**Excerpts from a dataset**
▶

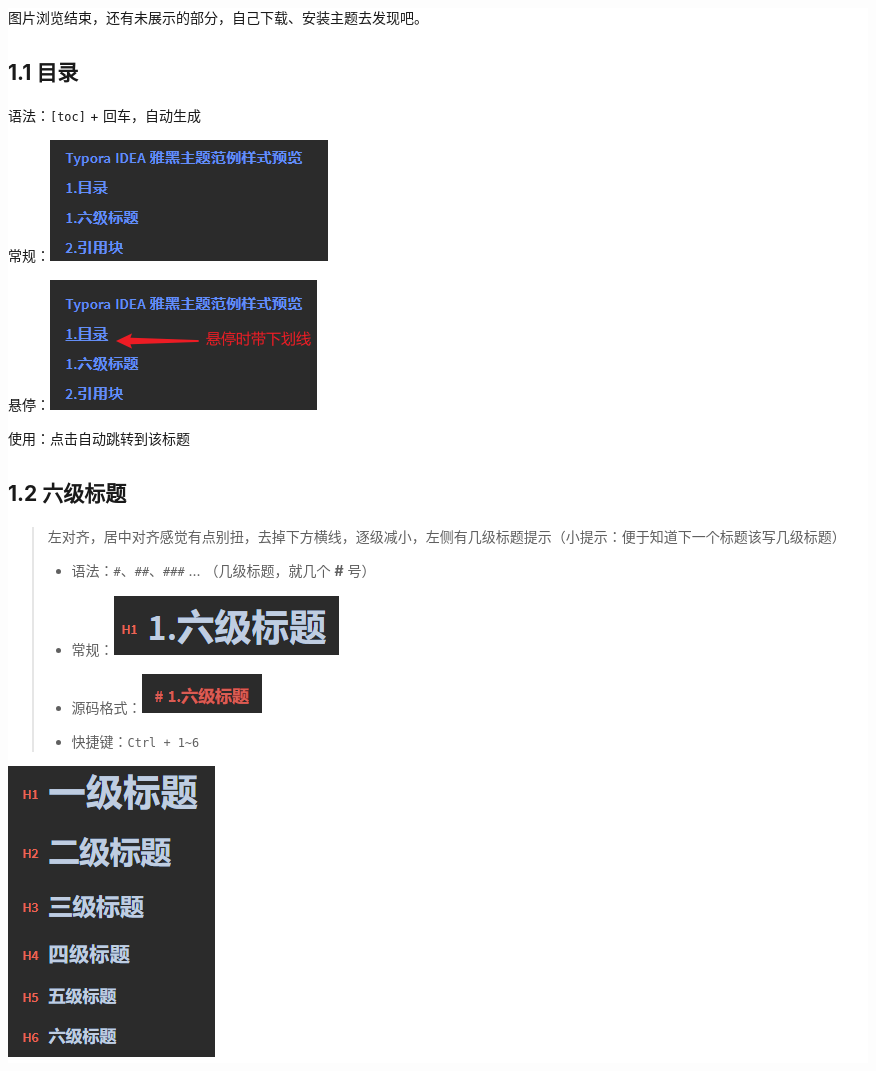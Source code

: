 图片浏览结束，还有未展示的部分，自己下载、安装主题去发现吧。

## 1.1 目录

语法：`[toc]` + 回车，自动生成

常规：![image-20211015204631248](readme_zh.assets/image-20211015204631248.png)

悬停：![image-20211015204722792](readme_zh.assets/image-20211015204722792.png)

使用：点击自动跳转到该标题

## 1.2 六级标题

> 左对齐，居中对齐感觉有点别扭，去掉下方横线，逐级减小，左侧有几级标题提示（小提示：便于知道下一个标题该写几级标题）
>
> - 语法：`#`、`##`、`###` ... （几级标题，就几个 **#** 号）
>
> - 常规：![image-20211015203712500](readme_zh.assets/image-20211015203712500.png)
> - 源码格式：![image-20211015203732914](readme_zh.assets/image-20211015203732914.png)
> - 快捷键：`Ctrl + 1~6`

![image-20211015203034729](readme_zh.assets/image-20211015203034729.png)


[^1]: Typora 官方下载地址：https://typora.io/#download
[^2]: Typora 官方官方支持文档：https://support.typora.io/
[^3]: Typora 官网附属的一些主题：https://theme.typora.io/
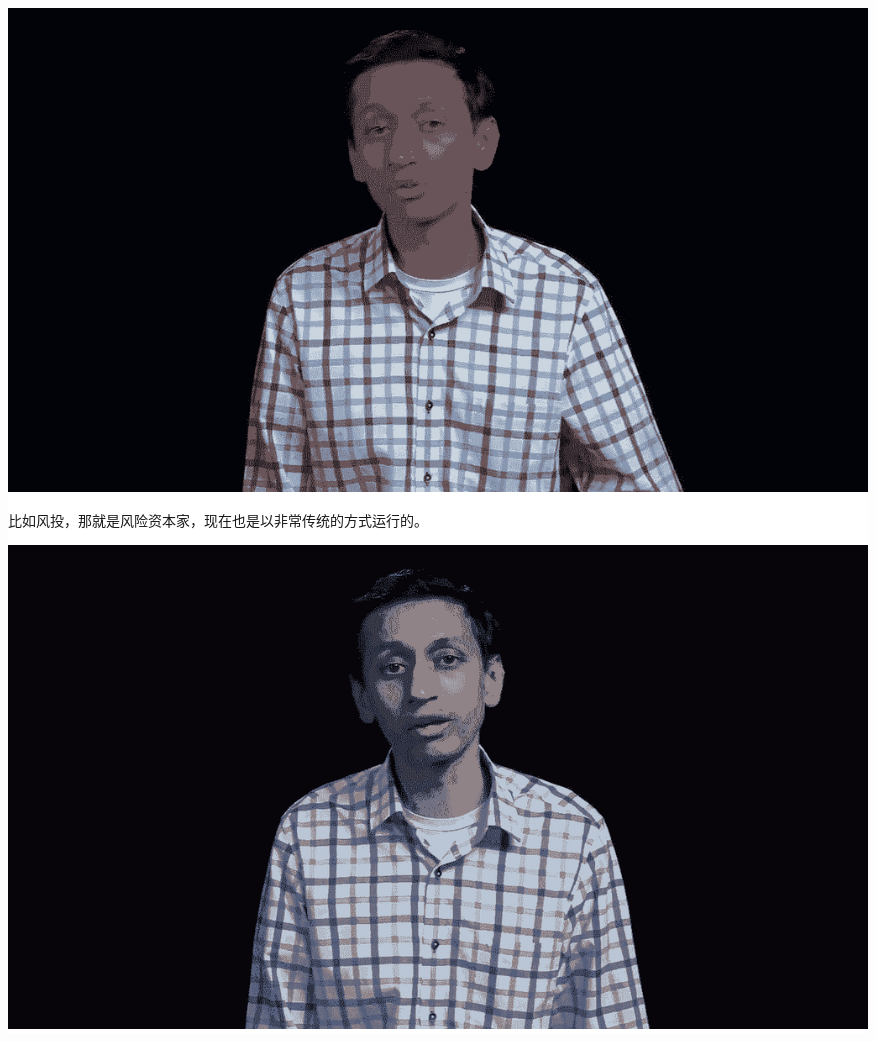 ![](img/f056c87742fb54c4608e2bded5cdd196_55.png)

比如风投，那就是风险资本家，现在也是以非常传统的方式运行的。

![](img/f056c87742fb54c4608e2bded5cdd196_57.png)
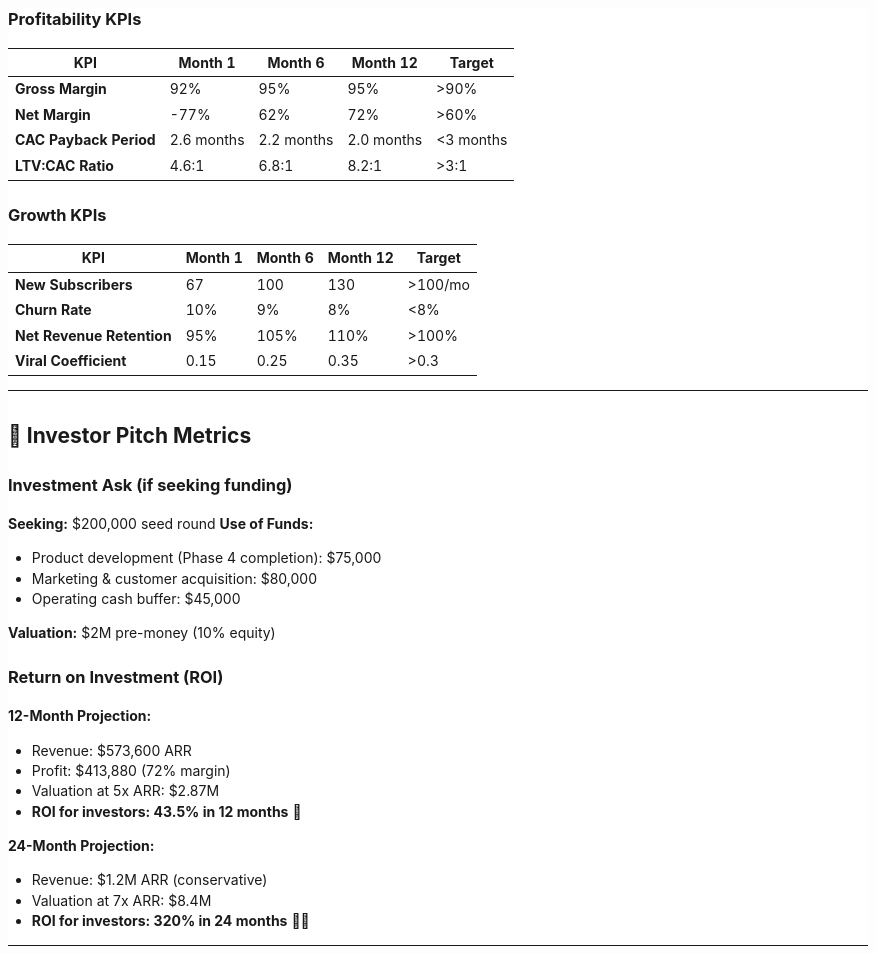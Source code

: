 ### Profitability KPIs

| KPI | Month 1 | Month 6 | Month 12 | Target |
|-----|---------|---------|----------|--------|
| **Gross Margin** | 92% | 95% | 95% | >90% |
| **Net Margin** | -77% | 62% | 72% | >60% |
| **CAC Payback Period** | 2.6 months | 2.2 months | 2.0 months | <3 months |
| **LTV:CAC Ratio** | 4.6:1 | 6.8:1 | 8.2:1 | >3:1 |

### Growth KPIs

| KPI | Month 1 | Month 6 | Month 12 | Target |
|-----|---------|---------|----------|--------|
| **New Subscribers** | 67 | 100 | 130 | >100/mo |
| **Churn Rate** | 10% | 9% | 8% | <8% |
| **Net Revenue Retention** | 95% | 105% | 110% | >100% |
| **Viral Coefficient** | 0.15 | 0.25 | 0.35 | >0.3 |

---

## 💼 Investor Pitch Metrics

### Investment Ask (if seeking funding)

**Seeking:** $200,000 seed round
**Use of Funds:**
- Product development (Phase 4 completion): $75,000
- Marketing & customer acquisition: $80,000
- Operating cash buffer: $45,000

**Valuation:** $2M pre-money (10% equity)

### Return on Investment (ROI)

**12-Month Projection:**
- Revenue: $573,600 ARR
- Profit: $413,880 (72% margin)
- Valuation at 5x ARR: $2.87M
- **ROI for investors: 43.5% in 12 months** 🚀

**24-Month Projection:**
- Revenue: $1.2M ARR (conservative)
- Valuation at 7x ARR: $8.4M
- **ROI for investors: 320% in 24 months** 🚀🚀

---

◀
▶

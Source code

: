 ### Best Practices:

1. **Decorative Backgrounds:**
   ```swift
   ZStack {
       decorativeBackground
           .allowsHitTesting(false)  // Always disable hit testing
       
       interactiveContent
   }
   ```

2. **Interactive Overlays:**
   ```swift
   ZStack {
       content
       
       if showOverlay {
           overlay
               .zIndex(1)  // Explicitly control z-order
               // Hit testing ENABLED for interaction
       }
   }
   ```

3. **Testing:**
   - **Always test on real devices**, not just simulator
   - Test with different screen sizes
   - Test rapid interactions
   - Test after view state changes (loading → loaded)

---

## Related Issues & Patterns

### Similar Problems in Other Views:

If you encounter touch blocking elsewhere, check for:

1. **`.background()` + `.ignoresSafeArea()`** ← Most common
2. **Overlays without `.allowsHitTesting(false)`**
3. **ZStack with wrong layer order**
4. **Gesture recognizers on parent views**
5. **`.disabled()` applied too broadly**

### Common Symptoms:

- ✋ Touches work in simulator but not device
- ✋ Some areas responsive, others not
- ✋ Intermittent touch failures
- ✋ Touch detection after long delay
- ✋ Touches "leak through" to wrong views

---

◀
▶

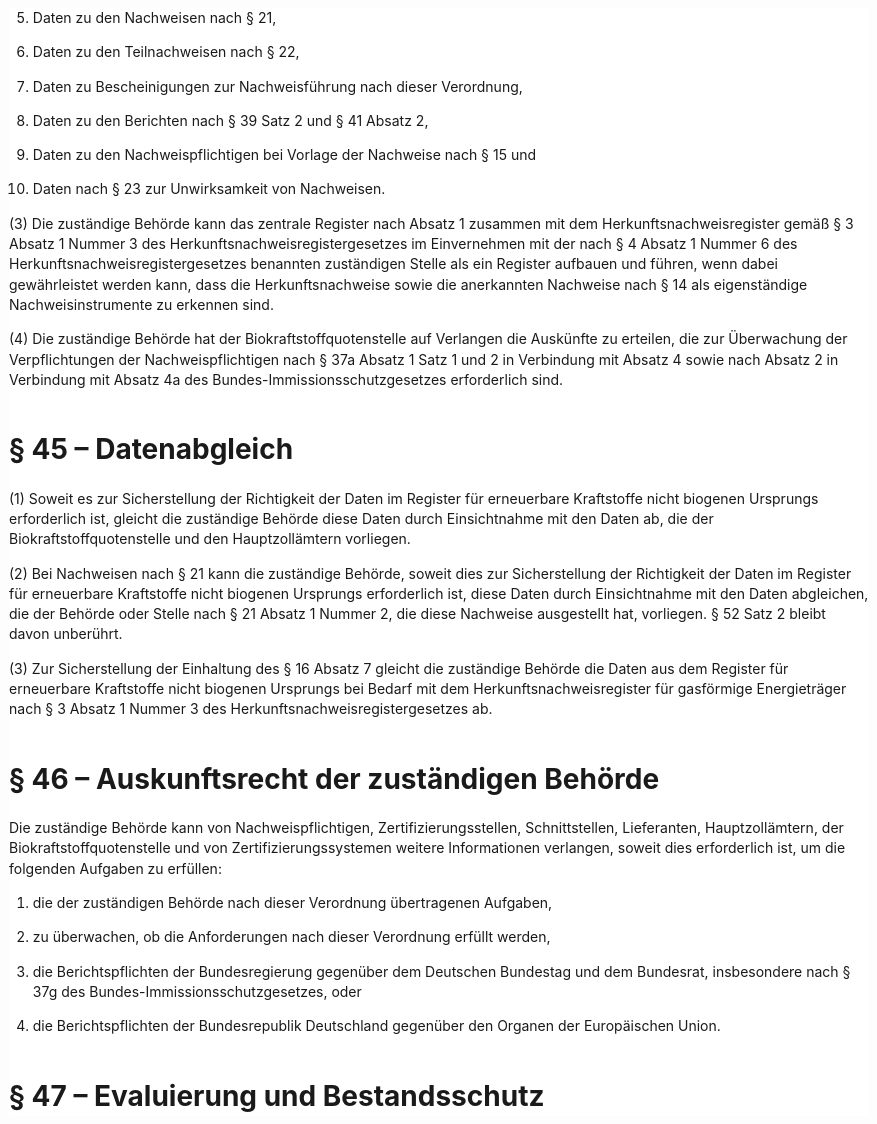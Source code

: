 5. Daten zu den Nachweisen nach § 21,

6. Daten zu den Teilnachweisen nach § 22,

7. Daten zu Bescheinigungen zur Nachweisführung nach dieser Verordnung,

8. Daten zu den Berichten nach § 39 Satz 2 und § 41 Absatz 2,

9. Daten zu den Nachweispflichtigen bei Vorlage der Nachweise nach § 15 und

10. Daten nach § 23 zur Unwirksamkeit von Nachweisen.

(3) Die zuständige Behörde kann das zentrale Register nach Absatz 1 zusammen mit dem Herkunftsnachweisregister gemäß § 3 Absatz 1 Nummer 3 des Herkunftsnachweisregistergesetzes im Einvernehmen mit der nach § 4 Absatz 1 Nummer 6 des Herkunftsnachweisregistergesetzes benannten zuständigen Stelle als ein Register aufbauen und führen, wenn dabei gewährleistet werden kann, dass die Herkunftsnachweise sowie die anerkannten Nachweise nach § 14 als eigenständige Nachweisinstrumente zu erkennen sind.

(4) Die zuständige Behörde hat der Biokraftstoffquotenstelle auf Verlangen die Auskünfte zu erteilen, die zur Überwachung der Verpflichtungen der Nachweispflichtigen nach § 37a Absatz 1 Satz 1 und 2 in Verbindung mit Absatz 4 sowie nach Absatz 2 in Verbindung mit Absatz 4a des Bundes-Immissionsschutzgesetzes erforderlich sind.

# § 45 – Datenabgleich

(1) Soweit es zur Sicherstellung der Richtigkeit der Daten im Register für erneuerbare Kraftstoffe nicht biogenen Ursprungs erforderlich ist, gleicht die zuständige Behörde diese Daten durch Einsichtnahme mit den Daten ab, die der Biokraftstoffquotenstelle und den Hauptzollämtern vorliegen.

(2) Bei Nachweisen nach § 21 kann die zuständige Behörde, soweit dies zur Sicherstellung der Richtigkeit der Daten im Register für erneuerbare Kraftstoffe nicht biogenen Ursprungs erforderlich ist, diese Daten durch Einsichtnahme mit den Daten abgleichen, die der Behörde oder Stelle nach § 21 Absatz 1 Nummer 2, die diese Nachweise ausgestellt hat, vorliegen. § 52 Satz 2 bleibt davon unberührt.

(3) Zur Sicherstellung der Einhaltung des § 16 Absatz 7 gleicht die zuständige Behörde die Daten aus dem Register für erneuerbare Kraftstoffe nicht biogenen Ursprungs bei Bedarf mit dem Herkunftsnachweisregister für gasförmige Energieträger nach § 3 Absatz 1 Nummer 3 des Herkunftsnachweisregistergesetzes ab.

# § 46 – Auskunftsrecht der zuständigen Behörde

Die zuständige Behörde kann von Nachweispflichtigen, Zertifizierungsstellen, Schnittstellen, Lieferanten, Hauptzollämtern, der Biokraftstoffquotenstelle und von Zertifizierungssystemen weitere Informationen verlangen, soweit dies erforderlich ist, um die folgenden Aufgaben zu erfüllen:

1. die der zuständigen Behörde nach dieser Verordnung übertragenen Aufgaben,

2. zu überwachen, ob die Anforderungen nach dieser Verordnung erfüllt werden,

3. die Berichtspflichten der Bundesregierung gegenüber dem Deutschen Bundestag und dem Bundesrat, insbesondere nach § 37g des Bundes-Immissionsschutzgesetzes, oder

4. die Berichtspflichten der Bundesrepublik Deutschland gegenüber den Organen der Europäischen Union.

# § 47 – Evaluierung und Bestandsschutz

◀

**ASSIGNMENT**
Among the lines in the data above, find those containing "Valuation" and give only how many there are.

**YOUR SOLUTION**
3